Prosseguindo a obra, constatamos que há um
choque cultural cada vez mais intenso; de um lado um mundo mais urbano –
representado pelo tenente-delegado – e outro mais 'provinciano' ao qual foi
destacado (Óbidos); onde há o embate entre este e a 'feiticeira' – Maria
Mucoim.
O embate se dá a partir da curiosidade de
Antônio de Sousa a respeito de Maria Mucoim, a qual deseja conhecer e atestar,
de fato, se esta tem poderes que os ribeirinhos alegam: "- Então, tia velha, é certo que tem pacto com o diabo?"
[...] "- É certo que você é feiticeira?". Neste primeiro embate,
após o olhar 'diabólico' da suposta feiticeira, Antônio de Sousa fica
paralisado e o narrador dá a entender que o tenente deve ter tido medo pela
primeira vez.
Mas, apesar disso, Antônio de Sousa não se
dá por vencido e resolve ir até a casa de Maria Mucoim na tarde de uma
sexta-feira sombria.
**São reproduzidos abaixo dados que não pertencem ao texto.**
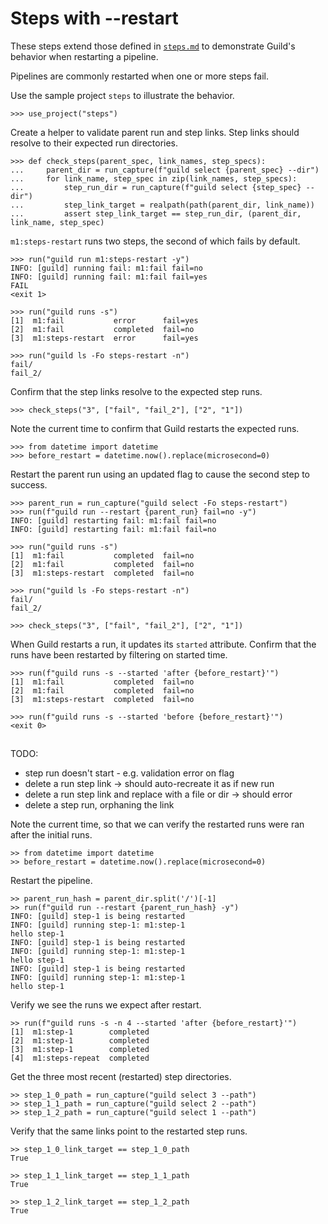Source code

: # Steps with --restart

These steps extend those defined in [`steps.md`](steps.md) to
demonstrate Guild's behavior when restarting a pipeline.

Pipelines are commonly restarted when one or more steps fail.

Use the sample project `steps` to illustrate the behavior.

    >>> use_project("steps")

Create a helper to validate parent run and step links. Step links
should resolve to their expected run directories.

    >>> def check_steps(parent_spec, link_names, step_specs):
    ...     parent_dir = run_capture(f"guild select {parent_spec} --dir")
    ...     for link_name, step_spec in zip(link_names, step_specs):
    ...         step_run_dir = run_capture(f"guild select {step_spec} --dir")
    ...         step_link_target = realpath(path(parent_dir, link_name))
    ...         assert step_link_target == step_run_dir, (parent_dir, link_name, step_spec)

`m1:steps-restart` runs two steps, the second of which fails by
default.

    >>> run("guild run m1:steps-restart -y")
    INFO: [guild] running fail: m1:fail fail=no
    INFO: [guild] running fail: m1:fail fail=yes
    FAIL
    <exit 1>

    >>> run("guild runs -s")
    [1]  m1:fail           error      fail=yes
    [2]  m1:fail           completed  fail=no
    [3]  m1:steps-restart  error      fail=yes

    >>> run("guild ls -Fo steps-restart -n")
    fail/
    fail_2/

Confirm that the step links resolve to the expected step runs.

    >>> check_steps("3", ["fail", "fail_2"], ["2", "1"])

Note the current time to confirm that Guild restarts the expected runs.

    >>> from datetime import datetime
    >>> before_restart = datetime.now().replace(microsecond=0)

Restart the parent run using an updated flag to cause the second step
to success.

    >>> parent_run = run_capture("guild select -Fo steps-restart")
    >>> run(f"guild run --restart {parent_run} fail=no -y")
    INFO: [guild] restarting fail: m1:fail fail=no
    INFO: [guild] restarting fail: m1:fail fail=no

    >>> run("guild runs -s")
    [1]  m1:fail           completed  fail=no
    [2]  m1:fail           completed  fail=no
    [3]  m1:steps-restart  completed  fail=no

    >>> run("guild ls -Fo steps-restart -n")
    fail/
    fail_2/

    >>> check_steps("3", ["fail", "fail_2"], ["2", "1"])

When Guild restarts a run, it updates its `started` attribute. Confirm
that the runs have been restarted by filtering on started time.

    >>> run(f"guild runs -s --started 'after {before_restart}'")
    [1]  m1:fail           completed  fail=no
    [2]  m1:fail           completed  fail=no
    [3]  m1:steps-restart  completed  fail=no

    >>> run(f"guild runs -s --started 'before {before_restart}'")
    <exit 0>


##

TODO:

- step run doesn't start - e.g. validation error on flag
- delete a run step link -> should auto-recreate it as if new run
- delete a run step link and replace with a file or dir -> should error
- delete a step run, orphaning the link


Note the current time, so that we can verify the restarted runs were
ran after the initial runs.

    >> from datetime import datetime
    >> before_restart = datetime.now().replace(microsecond=0)

Restart the pipeline.

    >> parent_run_hash = parent_dir.split('/')[-1]
    >> run(f"guild run --restart {parent_run_hash} -y")
    INFO: [guild] step-1 is being restarted
    INFO: [guild] running step-1: m1:step-1
    hello step-1
    INFO: [guild] step-1 is being restarted
    INFO: [guild] running step-1: m1:step-1
    hello step-1
    INFO: [guild] step-1 is being restarted
    INFO: [guild] running step-1: m1:step-1
    hello step-1

Verify we see the runs we expect after restart.

    >> run(f"guild runs -s -n 4 --started 'after {before_restart}'")
    [1]  m1:step-1        completed
    [2]  m1:step-1        completed
    [3]  m1:step-1        completed
    [4]  m1:steps-repeat  completed

Get the three most recent (restarted) step directories.

    >> step_1_0_path = run_capture("guild select 3 --path")
    >> step_1_1_path = run_capture("guild select 2 --path")
    >> step_1_2_path = run_capture("guild select 1 --path")

Verify that the same links point to the restarted step runs.

    >> step_1_0_link_target == step_1_0_path
    True

    >> step_1_1_link_target == step_1_1_path
    True

    >> step_1_2_link_target == step_1_2_path
    True
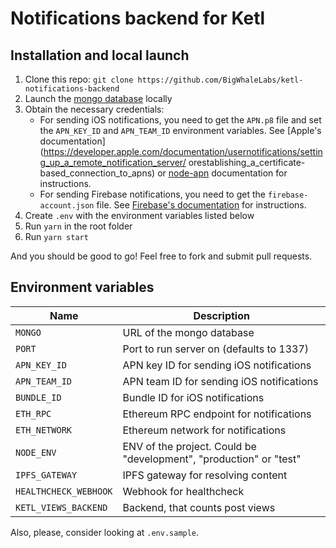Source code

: # Notifications backend for Ketl

## Installation and local launch

1. Clone this repo: `git clone https://github.com/BigWhaleLabs/ketl-notifications-backend`
2. Launch the [mongo database](https://www.mongodb.com/) locally
3. Obtain the necessary credentials:
   - For sending iOS notifications, you need to get the `APN.p8` file and set the `APN_KEY_ID` and `APN_TEAM_ID` environment variables. See [Apple's documentation](https://developer.apple.com/documentation/usernotifications/setting_up_a_remote_notification_server/ orestablishing_a_certificate-based_connection_to_apns) or [node-apn](https://github.com/node-apn/node-apn/blob/master/doc/provider.markdown) documentation for instructions.
   - For sending Firebase notifications, you need to get the `firebase-account.json` file. See [Firebase's documentation](https://firebase.google.com/docs/admin/setup#initialize_the_sdk) for instructions.
4. Create `.env` with the environment variables listed below
5. Run `yarn` in the root folder
6. Run `yarn start`

And you should be good to go! Feel free to fork and submit pull requests.

## Environment variables

| Name                  | Description                                                        |
| --------------------- | ------------------------------------------------------------------ |
| `MONGO`               | URL of the mongo database                                          |
| `PORT`                | Port to run server on (defaults to 1337)                           |
| `APN_KEY_ID`          | APN key ID for sending iOS notifications                           |
| `APN_TEAM_ID`         | APN team ID for sending iOS notifications                          |
| `BUNDLE_ID`           | Bundle ID for iOS notifications                                    |
| `ETH_RPC`             | Ethereum RPC endpoint for notifications                            |
| `ETH_NETWORK`         | Ethereum network for notifications                                 |
| `NODE_ENV`            | ENV of the project. Could be "development", "production" or "test" |
| `IPFS_GATEWAY`        | IPFS gateway for resolving content                                 |
| `HEALTHCHECK_WEBHOOK` | Webhook for healthcheck                                            |
| `KETL_VIEWS_BACKEND`  | Backend, that counts post views                                    |

Also, please, consider looking at `.env.sample`.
A caracterização do quarto de Mucoim, assim como de sua
fisionomia, feitas pelo autor, tem influencia das criações medievais, época na
qual tudo que fugia do caráter religioso cristão-católico, era considerado
heresia, bruxaria, isto é, ações contra a construção daquele mundo ocidental,
como fica bem explicito nos trechos:
O
tenente Sousa viu na Maria Mucoim uma velhinha magra, alquebrada, com os olhos
pequenos de olhar sinistro, as maças do rosto muito salientes, a boca negra,
que, quando se abria num sorriso horroroso, deixava ver um dente, um só!
Comprido e escuro. A cara cor de cobre, os cabelos amarelados presos ao alto da
cabeça por um trepa-moleque de tartaruga tinham um aspecto medonho que não
consigo descrever.
A
feiticeira trazia ao pescoço um cordão sujo, de onde pendiam numerosos
bentinhos, falsos, já se vê, com que procurava enganar ao próximo, para ocultar
a sua verdadeira natureza.
Era um quarto singular o quarto de dormir de Maria
Mucoim. Ao fundo, uma rede rota e suja; a um canto, um montão de ossos humanos;
pousada nos punhos da rede, uma coruja, branca como algodão, parecia dormir; e
ao pé dela, um gato preto descansava numa cama de palhas de milho. Sobre um
banco rústico, estavam várias panelas de forma estranha, e das traves do teto
pendiam cumbucas rachadas, donde escorria um líquido vermelho parecendo sangue.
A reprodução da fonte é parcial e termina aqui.